46. Türk Piyade Alayı Sancağı[5]
Bu sancağımızın resmi AWM internet adresinde bulunmamaktadır. Bu esir 46. Türk Piyade Alay sancağımız Binbaşı Thomas Joseph Daly tarafından 2 Eylül 1918 sabahı Damascus (Şam) yakınlarında ele geçirilmiştir.
Binbaşı Thomas Joseph, Damascus (Şam) yakınlarındaki Khan Kusseir’de gece için kamp yapmış olan 9. Hafif Süvari Alayı’na (LHR)[6] komuta ediyordu. Sabahın erken saatlerinde Khan Ayas’taki geçite, 9. Hafif Süvari Alayı’nın kamp alanın bir mil uzağından Damascus’tan (Şam) çekilme girişimindeki büyük bir Türk kuvveti görünür. Binbaşı Thomas Joseph hemen alayını yol ile tepenin yamacı arasındaki Türk hattının sol tarafına gönderdi. Avustralyalılar, makineli tüfek hattını ele geçiren bir grup Alman askerine yaklaşmak için küçük bir kuvveti ileriye gönderdi. Bu arada 9. LHR’nin küçük bir grubun Türk birliklerinin hedefe ulaşmasını önlemek için tepelerden geçme girişimleri başarısızlıkla sonuçlanmıştır. Binbaşı Thomas Joseph, kuvvetin merkezine ulaşana kadar atını sürmüş. İki süvari bölüğünden; birini Khan Ayash’taki geçiti kapatmak için, diğerini de Kubbett I Asafir’deki yolu kapatmak için, ileri göndermişti. Üçüncü süvari bölüğü siper alıp ve birliğe ateş açtırmıştı. İlk iki süvari bölüğü hedeflerine çok çabuk ulaştı ve Türk birliklerinin çekilmelerinin sona erdiği göründüğünde durduruldu. Binbaşı Thomas Joseph üçüncü süvari bölüğüne tekrar siper aldırmıştı, küçük bir grubu birliklerin arkasına doğru acele gidip kılıçlarıyla düşmana hücum etmek için göndermişti. Avustralyalı birlikler Türk birliklerini sarmıştır.

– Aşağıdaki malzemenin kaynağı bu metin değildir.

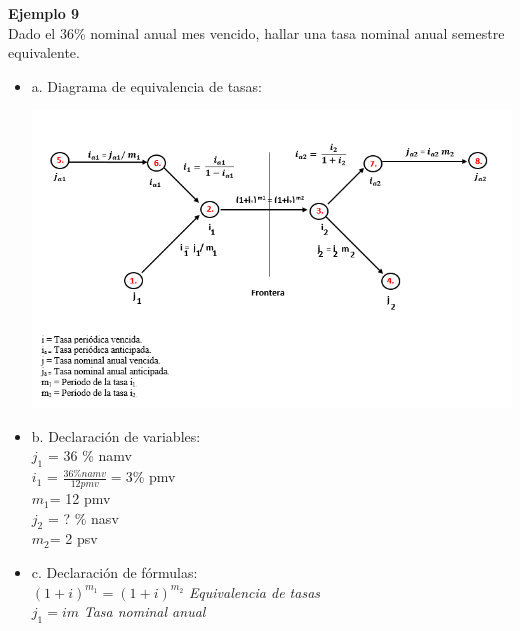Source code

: \textbf{Ejemplo 9}\\

Dado el 36\% nominal anual mes vencido, hallar una tasa nominal anual semestre equivalente.\\

\begin{itemize}
	\item a. Diagrama de equivalencia de tasas:\\
	\begin{center}
		\includegraphics[height = 9.0 cm]{general}\\
	\end{center}
	
	\item b. Declaración de variables:\\
	
	${j_1}$ = 36 \% namv \\	
	${i_1}$ = $\frac{36\% namv}{12 pmv} = 3\% $ pmv\\
	
	$m_{1} $= 12 pmv \\
	${j_2}$ = ? \% nasv\\
	$m_{2} $= 2 psv\\
	
	
	\item c. Declaración de fórmulas:\\
	
	$(1+i)^{m_1} = (1+i)^{m_2}$ \hspace{35 pt} \textit{Equivalencia de tasas}\\
	$j_{1} = i m$\hspace{35 pt} \textit{Tasa nominal anual }\\
	

\end{itemize}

Tüm harekât bir saatten az sürdü. Harekât bittiğinde sonuç Türkler adına tam bir felaketti. 91 subay, 318 süvari, 1064 piyade ve 8 Alman askeri olmak üzere toplam 1481 Türk askeri esir alındı. Ayrıca 3 sahra topu, 26 makineli tüfek ve 46. Alay’ın sancağı da bu mücadelede Avustralyalı askerler tarafından ele geçirilmişti.
Sonuç
Görüldüğü gibi yapılan araştırmalarda üç adet alay sancağından başka 57. Alay sancağının Avustralya Savaş Müzesi’nde olmadığı anlaşılmıştır. Peki, bu alayımızın sancağının akıbetine ne oldu?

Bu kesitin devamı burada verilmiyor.